### [Collected data]
[Start of section]
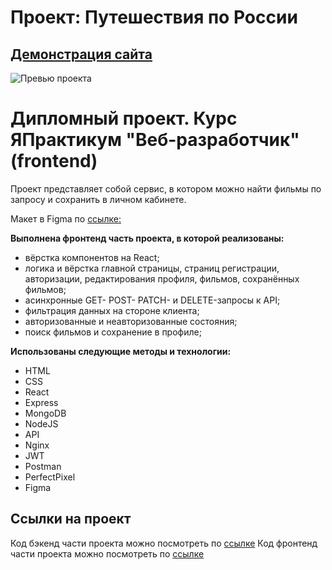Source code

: # Проект: Путешествия по России

## [Демонстрация сайта](https://movies.marusillda.nomoreparties.sbs)

![Превью проекта]()

#  Дипломный проект. Курс ЯПрактикум "Веб-разработчик" (frontend)

Проект представляет собой сервис, в котором можно найти фильмы по запросу и сохранить в личном кабинете.

Макет в Figma по [ссылке:](https://disk.yandex.ru/d/rCWxnXTRqKTiTg)

**Выполнена фронтенд часть проекта, в которой реализованы:** 
* вёрстка компонентов на React;
* логика и вёрстка главной страницы, страниц регистрации, авторизации, редактирования профиля, фильмов, сохранённых фильмов;
* асинхронные GET- POST- PATCH- и DELETE-запросы к API;
* фильтрация данных на стороне клиента;
* авторизованные и неавторизованные состояния;
* поиск фильмов и сохранение в профиле;

**Использованы следующие методы и технологии:**
  * HTML
  * CSS
  * React
  * Express
  * MongoDB
  * NodeJS
  * API
  * Nginx
  * JWT
  * Postman
  * PerfectPixel
  * Figma

## Ссылки на проект
Код бэкенд части проекта можно посмотреть по [ссылке](https://github.com/marusillda/movies-explorer-api)
Код фронтенд части проекта можно посмотреть по [ссылке](https://github.com/marusillda/movies-explorer-frontend)
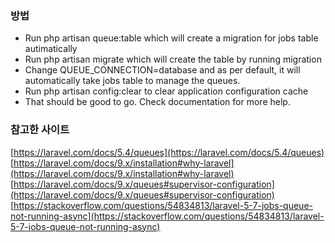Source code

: ### 방법

- Run php artisan queue:table which will create a migration for jobs table autimatically
- Run php artisan migrate which will create the table by running migration
- Change QUEUE_CONNECTION=database and as per default, it will automatically take jobs table to manage the queues.
- Run php artisan config:clear to clear application configuration cache
- That should be good to go. Check documentation for more help.

### 참고한 사이트

[https://laravel.com/docs/5.4/queues](https://laravel.com/docs/5.4/queues)
[https://laravel.com/docs/9.x/installation#why-laravel](https://laravel.com/docs/9.x/installation#why-laravel)
[https://laravel.com/docs/9.x/queues#supervisor-configuration](https://laravel.com/docs/9.x/queues#supervisor-configuration)
[https://stackoverflow.com/questions/54834813/laravel-5-7-jobs-queue-not-running-async](https://stackoverflow.com/questions/54834813/laravel-5-7-jobs-queue-not-running-async)
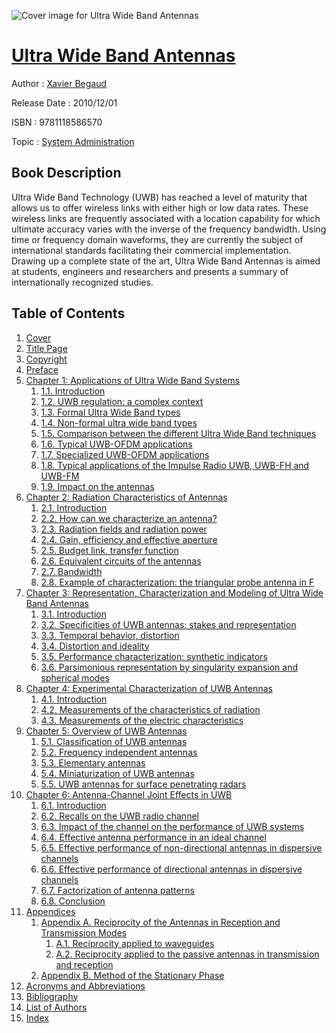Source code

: ![Cover image for Ultra Wide Band Antennas](https://imgdetail.ebookreading.net/cover/cover/system_admin/EB9781118586570.jpg)

[Ultra Wide Band Antennas](https://ebookreading.net/view/book/Ultra+Wide+Band+Antennas-EB9781118586570_1.html "Ultra Wide Band Antennas")
====================================================================================================================

Author : [Xavier Begaud](https://ebookreading.net/search/author/Xavier+Begaud)

Release Date : 2010/12/01

ISBN : 9781118586570

Topic : [System Administration](https://ebookreading.net/search/category/system-administration)

Book Description
-----------------

Ultra Wide Band Technology (UWB) has reached a level of maturity that allows us to offer wireless links with either high or low data rates. These wireless links are frequently associated with a location capability for which ultimate accuracy varies with the inverse of the frequency bandwidth. Using time or frequency domain waveforms, they are currently the subject of international standards facilitating their commercial implementation. Drawing up a complete state of the art, Ultra Wide Band Antennas is aimed at students, engineers and researchers and presents a summary of internationally recognized studies.
              
Table of Contents
-----------------

1. [Cover](https://ebookreading.net/view/book/Ultra+Wide+Band+Antennas-EB9781118586570_1.html)
1. [Title Page](https://ebookreading.net/view/book/Ultra+Wide+Band+Antennas-EB9781118586570_3.html)
1. [Copyright](https://ebookreading.net/view/book/Ultra+Wide+Band+Antennas-EB9781118586570_4.html)
1. [Preface](https://ebookreading.net/view/book/Ultra+Wide+Band+Antennas-EB9781118586570_5.html)
1. [Chapter 1: Applications of Ultra Wide Band Systems](https://ebookreading.net/view/book/Ultra+Wide+Band+Antennas-EB9781118586570_6.html)
    1. [1.1. Introduction](https://ebookreading.net/view/book/Ultra+Wide+Band+Antennas-EB9781118586570_6.html#ch1_sec1)
    1. [1.2. UWB regulation: a complex context](https://ebookreading.net/view/book/Ultra+Wide+Band+Antennas-EB9781118586570_6.html#ch1_sec2)
    1. [1.3. Formal Ultra Wide Band types](https://ebookreading.net/view/book/Ultra+Wide+Band+Antennas-EB9781118586570_6.html#ch1_sec3)
    1. [1.4. Non-formal ultra wide band types](https://ebookreading.net/view/book/Ultra+Wide+Band+Antennas-EB9781118586570_6.html#ch1_sec4)
    1. [1.5. Comparison between the different Ultra Wide Band techniques](https://ebookreading.net/view/book/Ultra+Wide+Band+Antennas-EB9781118586570_6.html#ch1_sec5)
    1. [1.6. Typical UWB-OFDM applications](https://ebookreading.net/view/book/Ultra+Wide+Band+Antennas-EB9781118586570_6.html#ch1_sec6)
    1. [1.7. Specialized UWB-OFDM applications](https://ebookreading.net/view/book/Ultra+Wide+Band+Antennas-EB9781118586570_6.html#ch1_sec7)
    1. [1.8. Typical applications of the Impulse Radio UWB, UWB-FH and UWB-FM](https://ebookreading.net/view/book/Ultra+Wide+Band+Antennas-EB9781118586570_6.html#ch1_sec8)
    1. [1.9. Impact on the antennas](https://ebookreading.net/view/book/Ultra+Wide+Band+Antennas-EB9781118586570_6.html#ch1_sec9)
1. [Chapter 2: Radiation Characteristics of Antennas](https://ebookreading.net/view/book/Ultra+Wide+Band+Antennas-EB9781118586570_7.html)
    1. [2.1. Introduction](https://ebookreading.net/view/book/Ultra+Wide+Band+Antennas-EB9781118586570_7.html#ch2_sec1)
    1. [2.2. How can we characterize an antenna?](https://ebookreading.net/view/book/Ultra+Wide+Band+Antennas-EB9781118586570_7.html#ch2_sec2)
    1. [2.3. Radiation fields and radiation power](https://ebookreading.net/view/book/Ultra+Wide+Band+Antennas-EB9781118586570_7.html#ch2_sec3)
    1. [2.4. Gain, efficiency and effective aperture](https://ebookreading.net/view/book/Ultra+Wide+Band+Antennas-EB9781118586570_7.html#ch2_sec4)
    1. [2.5. Budget link, transfer function](https://ebookreading.net/view/book/Ultra+Wide+Band+Antennas-EB9781118586570_7.html#ch2_sec5)
    1. [2.6. Equivalent circuits of the antennas](https://ebookreading.net/view/book/Ultra+Wide+Band+Antennas-EB9781118586570_7.html#ch2_sec6)
    1. [2.7. Bandwidth](https://ebookreading.net/view/book/Ultra+Wide+Band+Antennas-EB9781118586570_7.html#ch2_sec7)
    1. [2.8. Example of characterization: the triangular probe antenna in F](https://ebookreading.net/view/book/Ultra+Wide+Band+Antennas-EB9781118586570_7.html#ch2_sec8)
1. [Chapter 3: Representation, Characterization and Modeling of Ultra Wide Band Antennas](https://ebookreading.net/view/book/Ultra+Wide+Band+Antennas-EB9781118586570_8.html)
    1. [3.1. Introduction](https://ebookreading.net/view/book/Ultra+Wide+Band+Antennas-EB9781118586570_8.html#ch3_sec1)
    1. [3.2. Specificities of UWB antennas: stakes and representation](https://ebookreading.net/view/book/Ultra+Wide+Band+Antennas-EB9781118586570_8.html#ch3_sec2)
    1. [3.3. Temporal behavior, distortion](https://ebookreading.net/view/book/Ultra+Wide+Band+Antennas-EB9781118586570_8.html#ch3_sec3)
    1. [3.4. Distortion and ideality](https://ebookreading.net/view/book/Ultra+Wide+Band+Antennas-EB9781118586570_8.html#ch3_sec4)
    1. [3.5. Performance characterization: synthetic indicators](https://ebookreading.net/view/book/Ultra+Wide+Band+Antennas-EB9781118586570_8.html#ch3_sec5)
    1. [3.6. Parsimonious representation by singularity expansion and spherical modes](https://ebookreading.net/view/book/Ultra+Wide+Band+Antennas-EB9781118586570_8.html#ch3_sec6)
1. [Chapter 4: Experimental Characterization of UWB Antennas](https://ebookreading.net/view/book/Ultra+Wide+Band+Antennas-EB9781118586570_9.html)
    1. [4.1. Introduction](https://ebookreading.net/view/book/Ultra+Wide+Band+Antennas-EB9781118586570_9.html#ch4_sec1)
    1. [4.2. Measurements of the characteristics of radiation](https://ebookreading.net/view/book/Ultra+Wide+Band+Antennas-EB9781118586570_9.html#ch4_sec2)
    1. [4.3. Measurements of the electric characteristics](https://ebookreading.net/view/book/Ultra+Wide+Band+Antennas-EB9781118586570_9.html#ch4_sec3)
1. [Chapter 5: Overview of UWB Antennas](https://ebookreading.net/view/book/Ultra+Wide+Band+Antennas-EB9781118586570_10.html)
    1. [5.1. Classification of UWB antennas](https://ebookreading.net/view/book/Ultra+Wide+Band+Antennas-EB9781118586570_10.html#ch5_sec1)
    1. [5.2. Frequency independent antennas](https://ebookreading.net/view/book/Ultra+Wide+Band+Antennas-EB9781118586570_10.html#ch5_sec2)
    1. [5.3. Elementary antennas](https://ebookreading.net/view/book/Ultra+Wide+Band+Antennas-EB9781118586570_10.html#ch5_sec3)
    1. [5.4. Miniaturization of UWB antennas](https://ebookreading.net/view/book/Ultra+Wide+Band+Antennas-EB9781118586570_10.html#ch5_sec4)
    1. [5.5. UWB antennas for surface penetrating radars](https://ebookreading.net/view/book/Ultra+Wide+Band+Antennas-EB9781118586570_10.html#ch5_sec5)
1. [Chapter 6: Antenna-Channel Joint Effects in UWB](https://ebookreading.net/view/book/Ultra+Wide+Band+Antennas-EB9781118586570_11.html)
    1. [6.1. Introduction](https://ebookreading.net/view/book/Ultra+Wide+Band+Antennas-EB9781118586570_11.html#ch6_sec1)
    1. [6.2. Recalls on the UWB radio channel](https://ebookreading.net/view/book/Ultra+Wide+Band+Antennas-EB9781118586570_11.html#ch6_sec2)
    1. [6.3. Impact of the channel on the performance of UWB systems](https://ebookreading.net/view/book/Ultra+Wide+Band+Antennas-EB9781118586570_11.html#ch6_sec3)
    1. [6.4. Effective antenna performance in an ideal channel](https://ebookreading.net/view/book/Ultra+Wide+Band+Antennas-EB9781118586570_11.html#ch6_sec4)
    1. [6.5. Effective performance of non-directional antennas in dispersive channels](https://ebookreading.net/view/book/Ultra+Wide+Band+Antennas-EB9781118586570_11.html#ch6_sec5)
    1. [6.6. Effective performance of directional antennas in dispersive channels](https://ebookreading.net/view/book/Ultra+Wide+Band+Antennas-EB9781118586570_11.html#ch6_sec6)
    1. [6.7. Factorization of antenna patterns](https://ebookreading.net/view/book/Ultra+Wide+Band+Antennas-EB9781118586570_11.html#ch6_sec7)
    1. [6.8. Conclusion](https://ebookreading.net/view/book/Ultra+Wide+Band+Antennas-EB9781118586570_11.html#ch6_sec8)
1. [Appendices](https://ebookreading.net/view/book/Ultra+Wide+Band+Antennas-EB9781118586570_12.html)
    1. [Appendix A. Reciprocity of the Antennas in Reception and Transmission Modes](https://ebookreading.net/view/book/Ultra+Wide+Band+Antennas-EB9781118586570_13.html)
        1. [A.1. Reciprocity applied to waveguides](https://ebookreading.net/view/book/Ultra+Wide+Band+Antennas-EB9781118586570_13.html#appa_sec1)
        1. [A.2. Reciprocity applied to the passive antennas in transmission and reception](https://ebookreading.net/view/book/Ultra+Wide+Band+Antennas-EB9781118586570_13.html#appa_sec2)
    1. [Appendix B. Method of the Stationary Phase](https://ebookreading.net/view/book/Ultra+Wide+Band+Antennas-EB9781118586570_14.html)
1. [Acronyms and Abbreviations](https://ebookreading.net/view/book/Ultra+Wide+Band+Antennas-EB9781118586570_15.html)
1. [Bibliography](https://ebookreading.net/view/book/Ultra+Wide+Band+Antennas-EB9781118586570_16.html)
1. [List of Authors](https://ebookreading.net/view/book/Ultra+Wide+Band+Antennas-EB9781118586570_17.html)
1. [Index](https://ebookreading.net/view/book/Ultra+Wide+Band+Antennas-EB9781118586570_18.html)

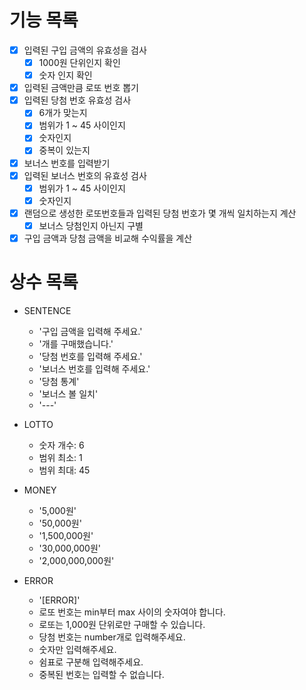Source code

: # 기능 목록

- [x] 입력된 구입 금액의 유효성을 검사
  - [x] 1000원 단위인지 확인
  - [x] 숫자 인지 확인
- [x] 입력된 금액만큼 로또 번호 뽑기
- [x] 입력된 당첨 번호 유효성 검사
  - [x] 6개가 맞는지
  - [x] 범위가 1 ~ 45 사이인지
  - [x] 숫자인지
  - [x] 중복이 있는지
- [x] 보너스 번호를 입력받기
- [x] 입력된 보너스 번호의 유효성 검사
  - [x] 범위가 1 ~ 45 사이인지
  - [x] 숫자인지
- [x] 랜덤으로 생성한 로또번호들과 입력된 당첨 번호가 몇 개씩 일치하는지 계산
  - [x] 보너스 당첨인지 아닌지 구별
- [x] 구입 금액과 당첨 금액을 비교해 수익률을 계산

# 상수 목록

- SENTENCE

  - '구입 금액을 입력해 주세요.'
  - '개를 구매했습니다.'
  - '당첨 번호를 입력해 주세요.'
  - '보너스 번호를 입력해 주세요.'
  - '당첨 통계'
  - '보너스 볼 일치'
  - '---'

- LOTTO

  - 숫자 개수: 6
  - 범위 최소: 1
  - 범위 최대: 45

- MONEY

  - '5,000원'
  - '50,000원'
  - '1,500,000원'
  - '30,000,000원'
  - '2,000,000,000원'

- ERROR
  - '[ERROR]'
  - 로또 번호는 min부터 max 사이의 숫자여야 합니다.
  - 로또는 1,000원 단위로만 구매할 수 있습니다.
  - 당첨 번호는 number개로 입력해주세요.
  - 숫자만 입력해주세요.
  - 쉼표로 구분해 입력해주세요.
  - 중복된 번호는 입력할 수 없습니다.
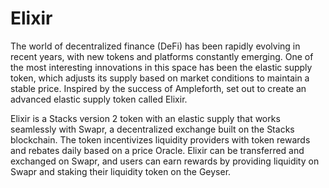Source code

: # Elixir

The world of decentralized finance (DeFi) has been rapidly evolving in recent years, with new tokens and platforms constantly emerging. One of the most interesting innovations in this space has been the elastic supply token, which adjusts its supply based on market conditions to maintain a stable price. Inspired by the success of Ampleforth, set out to create an advanced elastic supply token called Elixir.

Elixir is a Stacks version 2 token with an elastic supply that works seamlessly with Swapr, a decentralized exchange built on the Stacks blockchain. The token incentivizes liquidity providers with token rewards and rebates daily based on a price Oracle. Elixir can be transferred and exchanged on Swapr, and users can earn rewards by providing liquidity on Swapr and staking their liquidity token on the Geyser.
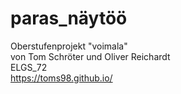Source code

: # paras_näytöö
Oberstufenprojekt "voimala" </br>
von Tom Schröter und Oliver Reichardt </br>
ELGS_72 </br>
https://toms98.github.io/

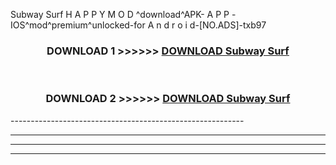  Subway Surf  H A P P Y M O D ^download^APK- A P P -IOS^mod^premium^unlocked-for A n d r o i d-[NO.ADS]-txb97



<div align="center">

<h3>DOWNLOAD 1 >>>>>> <a href="https://en-mod.web.app/?en= Subway Surf ">DOWNLOAD Subway Surf  </a></h3><br>

<h3>DOWNLOAD 2 >>>>>> <a href="https://en-mod.web.app/?en= Subway Surf ">DOWNLOAD Subway Surf  </a></h3>

</div>
----------------------------------------------------------

----------------------------------------------------------

----------------------------------------------------------

----------------------------------------------------------



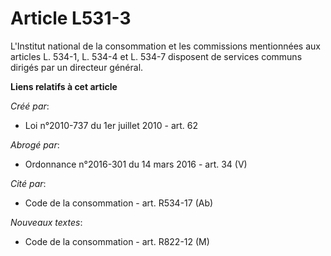 # Article L531-3

L'Institut national de la consommation et les commissions mentionnées aux articles L. 534-1, L. 534-4 et L. 534-7 disposent
de services communs dirigés par un directeur général.

**Liens relatifs à cet article**

_Créé par_:

  - Loi n°2010-737 du 1er juillet 2010 - art. 62

_Abrogé par_:

  - Ordonnance n°2016-301 du 14 mars 2016 - art. 34 (V)

_Cité par_:

  - Code de la consommation - art. R534-17 (Ab)

_Nouveaux textes_:

  - Code de la consommation - art. R822-12 (M)
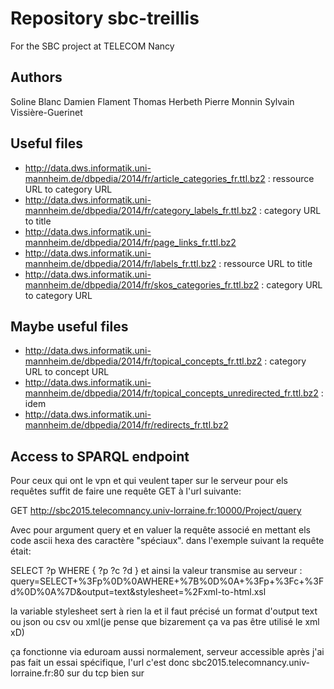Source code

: Repository sbc-treillis
=======================

For the SBC project at TELECOM Nancy

Authors
-------
Soline Blanc
Damien Flament
Thomas Herbeth
Pierre Monnin
Sylvain Vissière-Guerinet

Useful files
------------

* http://data.dws.informatik.uni-mannheim.de/dbpedia/2014/fr/article_categories_fr.ttl.bz2 : ressource URL to category URL
* http://data.dws.informatik.uni-mannheim.de/dbpedia/2014/fr/category_labels_fr.ttl.bz2 : category URL to title
* http://data.dws.informatik.uni-mannheim.de/dbpedia/2014/fr/page_links_fr.ttl.bz2
* http://data.dws.informatik.uni-mannheim.de/dbpedia/2014/fr/labels_fr.ttl.bz2 : ressource URL to title
* http://data.dws.informatik.uni-mannheim.de/dbpedia/2014/fr/skos_categories_fr.ttl.bz2 : category URL to category URL 

Maybe useful files
------------------

* http://data.dws.informatik.uni-mannheim.de/dbpedia/2014/fr/topical_concepts_fr.ttl.bz2 : category URL to concept URL
* http://data.dws.informatik.uni-mannheim.de/dbpedia/2014/fr/topical_concepts_unredirected_fr.ttl.bz2 : idem
* http://data.dws.informatik.uni-mannheim.de/dbpedia/2014/fr/redirects_fr.ttl.bz2

Access to SPARQL endpoint
-------------------------
Pour ceux qui ont le vpn et qui veulent taper sur le serveur pour els requêtes suffit de faire une requête GET à l'url suivante: 

 GET http://sbc2015.telecomnancy.univ-lorraine.fr:10000/Project/query


Avec pour argument query et en valuer la requête associé en mettant els code ascii hexa des caractère "spéciaux". dans l'exemple suivant la requête était: 

SELECT ?p
WHERE {
 ?p ?c ?d
}
et ainsi la valeur transmise au serveur :
query=SELECT+%3Fp%0D%0AWHERE+%7B%0D%0A+%3Fp+%3Fc+%3Fd%0D%0A%7D&output=text&stylesheet=%2Fxml-to-html.xsl

la variable stylesheet sert à rien la et il faut précisé un format d'output text ou json ou csv ou xml(je pense que bizarement ça va pas être utilisé le xml xD)

ça fonctionne via eduroam aussi normalement, serveur accessible après j'ai pas fait un essai spécifique, l'url c'est donc sbc2015.telecomnancy.univ-lorraine.fr:80 sur du tcp bien sur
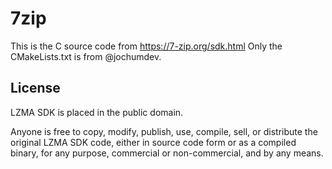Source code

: # 7zip

This is the C source code from https://7-zip.org/sdk.html 
Only the CMakeLists.txt is from @jochumdev.

## License

LZMA SDK is placed in the public domain.

Anyone is free to copy, modify, publish, use, compile, sell, or distribute the original LZMA SDK code, either in source code form or as a compiled binary, for any purpose, commercial or non-commercial, and by any means.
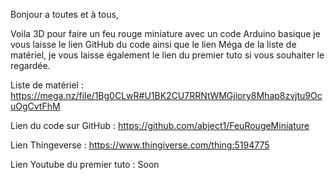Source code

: Bonjour a toutes et à tous,

Voila 3D pour faire un feu rouge miniature avec un code Arduino basique je vous laisse le lien GitHub du code ainsi que le lien Méga de la liste de matériel, je vous laisse également le lien du premier tuto si vous souhaiter le regardée.

Liste de matériel : https://mega.nz/file/1Bg0CLwR#U1BK2CU7RRNtWMGjiory8Mhap8zvjtu9OcuOgCvtFhM

Lien du code sur GitHub : 
https://github.com/abject1/FeuRougeMiniature

Lien Thingeverse :
https://www.thingiverse.com/thing:5194775

Lien Youtube du premier tuto : 
Soon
[End of section]
### [ASSIGNMENT]
Look back at the entries above and repeat, unchanged, every line from the line holding "- Run php artisan migrate" through the line holding "### 참고한 사이트".

### [RESPONSE TO THE EXERCISE]
- Run php artisan migrate which will create the table by running migration
- Change QUEUE_CONNECTION=database and as per default, it will automatically take jobs table to manage the queues.
- Run php artisan config:clear to clear application configuration cache
- That should be good to go. Check documentation for more help.

### 참고한 사이트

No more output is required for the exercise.